At her current job, she's had to shake the trees herself because the National Gallery's fundraising arms don't generally raise money for education. She said she raises between $500,000 and $1 million a year, and she also helped secure a $2 million grant from American Express for the Micro Gallery initiative. (The program is an interactive computer system that allows gallery patrons to access more than 1,700 works of art. For more information, visit http://www.nga.gov/programs/micro_ga.htm.)

Wilkinson said that Downs' experience working with major corporations will help the DMA's fundraising efforts; the new director will provide access to donors with more of a national profile.

But in some ways the director has limited leadership power. The board of trustees is charged with setting policy, while the director is supposed to implement it. And given the murky future of DMA governance, it's impossible to say how much direction, guidance, or (alternatively) freedom Downs will be given. Her comments on her leadership style, though, suggest that she prefers a strong board. "I normally work by consensus," she said. "I'm not a little dictator. In some instances I'm directing, in some instances I'm not."

The relationship between a board and the director is complex, she said; the director can't bend the will of the people to whom she reports. "It's like doing a tango," she said. "Who leads when and who follows?"

Critics within the DMA have cited a lack of board participation as a problem, leaving major decisions in the hands of a few active members. And for the past year, the executive and legislative branches of the museum have been joined: Davenport Museum of Art Board of Trustees President Glen "Budge" Gierke has served as de facto director for the past year.

Malin pitches Downs as an agent of change in previous jobs, while she noted that "I've always been the rogue curator" at the National Gallery. Yet she is diplomatic in describing her role with the board. It remains to be seen whether she will use her job to guide the board or will simply fall in line with the current leadership, which has had little or no turnover over the past 10 years.

Downs does suggest, though, that board members could benefit from joining trustee associations, for example, to plug into "a network of people nationwide" that are facing similar issues. Lack of leadership has also meant that staff members "have not been able to keep up with their colleagues" in terms of training. She plans to change that.

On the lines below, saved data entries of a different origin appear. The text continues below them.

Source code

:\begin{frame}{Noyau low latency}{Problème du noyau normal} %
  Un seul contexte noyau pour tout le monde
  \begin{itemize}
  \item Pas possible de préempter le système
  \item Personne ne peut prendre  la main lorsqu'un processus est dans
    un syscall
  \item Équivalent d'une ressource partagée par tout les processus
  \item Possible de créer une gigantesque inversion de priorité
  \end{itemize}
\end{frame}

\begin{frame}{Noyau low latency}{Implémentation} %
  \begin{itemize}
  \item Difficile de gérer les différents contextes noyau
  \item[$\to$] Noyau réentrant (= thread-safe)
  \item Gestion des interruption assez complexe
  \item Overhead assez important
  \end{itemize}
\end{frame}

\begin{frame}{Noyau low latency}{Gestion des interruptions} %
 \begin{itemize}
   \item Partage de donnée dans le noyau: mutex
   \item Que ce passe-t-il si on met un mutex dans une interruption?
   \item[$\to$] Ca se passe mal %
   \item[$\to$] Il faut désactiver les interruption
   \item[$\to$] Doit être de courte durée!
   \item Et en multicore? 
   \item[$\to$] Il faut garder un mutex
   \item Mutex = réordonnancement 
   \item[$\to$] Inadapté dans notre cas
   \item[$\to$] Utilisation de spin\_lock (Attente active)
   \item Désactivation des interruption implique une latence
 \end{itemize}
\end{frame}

"You Get What You Pay For"

Downs was selected from more than 100 candidates in a nationwide search. According to Malin, it was obvious early that she was the leading candidate. "There's not a whole slew of Lindas," he said.

Downs will be in the unique position of being both the highest-paid city employee and the lowest-paid city department head. That's because although she'll be drawing a salary of $140,000, only $65,000 will be coming from the city. The remainder will be contributed by the Figge Foundation and the Friends of the Davenport Museum of Art.

Downs asked for a three-year contract with semi-annual evaluations. An employment contract has not yet been written, but Malin said the entities that are paying her salary have made a three-year commitment.

Downs defended her salary by saying that the average rate for a museum director in the Midwest is $165,000 a year. She also said the salary is identical to what she's getting in Washington, although she conceded that when cost of living is factored in, "in that way, it is a raise."

Gierke also mentioned the average salary of museum directors in the Midwest, but he was dismissive of questions about the cost. "Why do you have to pay a good first baseman 4 million bucks?" he said. "That's what it takes."

"You get what you pay for," Downs said.

Malin seemed more concerned about the pay. He said the city's contribution to the salary is $1,000 a year less than for the previous director, and for the first time, the private sector is paying more than half the salary. "There are hundreds of people who are employed by the city who in dire moments are much more important than whether the art is hung right-side-up or upside down," he said. "I did not want to pay more than we paid the last person."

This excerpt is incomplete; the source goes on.